[Document images with source code]
—————

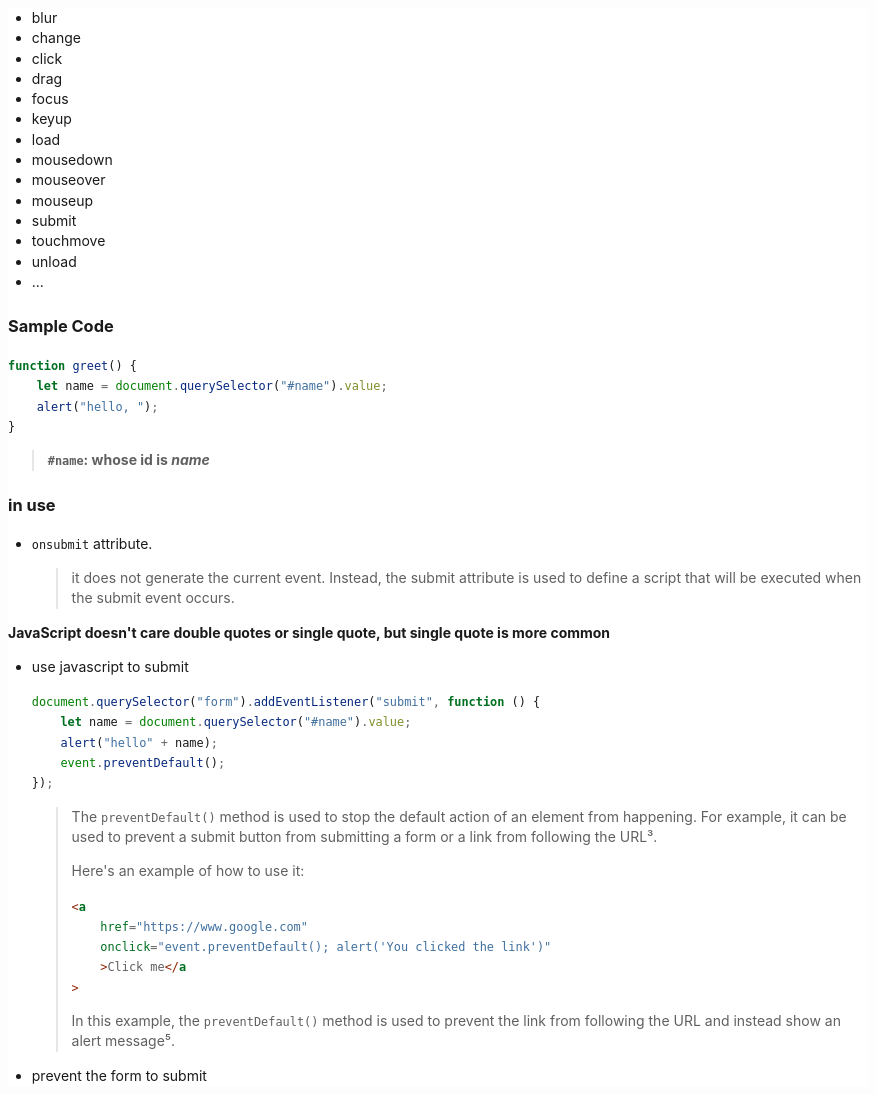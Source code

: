 -   blur
-   change
-   click
-   drag
-   focus
-   keyup
-   load
-   mousedown
-   mouseover
-   mouseup
-   submit
-   touchmove
-   unload
-   ...

### Sample Code

```js
function greet() {
    let name = document.querySelector("#name").value;
    alert("hello, ");
}
```

> **`#name`: whose id is _name_**

### in use

-   `onsubmit` attribute.
    > it does not generate the current event. Instead, the submit attribute is used to define a script that will be executed when the submit event occurs.

**JavaScript doesn't care double quotes or single quote, but single quote is more common**

-   use javascript to submit
    ```js
    document.querySelector("form").addEventListener("submit", function () {
        let name = document.querySelector("#name").value;
        alert("hello" + name);
        event.preventDefault();
    });
    ```
    > The `preventDefault()` method is used to stop the default action of an element from happening. For example, it can be used to prevent a submit button from submitting a form or a link from following the URL³.
    >
    > Here's an example of how to use it:
    >
    > ```html
    > <a
    >     href="https://www.google.com"
    >     onclick="event.preventDefault(); alert('You clicked the link')"
    >     >Click me</a
    > >
    > ```
    >
    > In this example, the `preventDefault()` method is used to prevent the link from following the URL and instead show an alert message⁵.
-   prevent the form to submit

—————

● **Task to complete**: Could you give all the records again, exactly, minus the pictures?

● **Reply**:
Source code

: -   blur
-   change
-   click
-   drag
-   focus
-   keyup
-   load
-   mousedown
-   mouseover
-   mouseup
-   submit
-   touchmove
-   unload
-   ...

### Sample Code

```js
function greet() {
    let name = document.querySelector("#name").value;
    alert("hello, ");
}
```

> **`#name`: whose id is _name_**

### in use

-   `onsubmit` attribute.
    > it does not generate the current event. Instead, the submit attribute is used to define a script that will be executed when the submit event occurs.

**JavaScript doesn't care double quotes or single quote, but single quote is more common**

-   use javascript to submit
    ```js
    document.querySelector("form").addEventListener("submit", function () {
        let name = document.querySelector("#name").value;
        alert("hello" + name);
        event.preventDefault();
    });
    ```
    > The `preventDefault()` method is used to stop the default action of an element from happening. For example, it can be used to prevent a submit button from submitting a form or a link from following the URL³.
    >
    > Here's an example of how to use it:
    >
    > ```html
    > <a
    >     href="https://www.google.com"
    >     onclick="event.preventDefault(); alert('You clicked the link')"
    >     >Click me</a
    > >
    > ```
    >
    > In this example, the `preventDefault()` method is used to prevent the link from following the URL and instead show an alert message⁵.
-   prevent the form to submit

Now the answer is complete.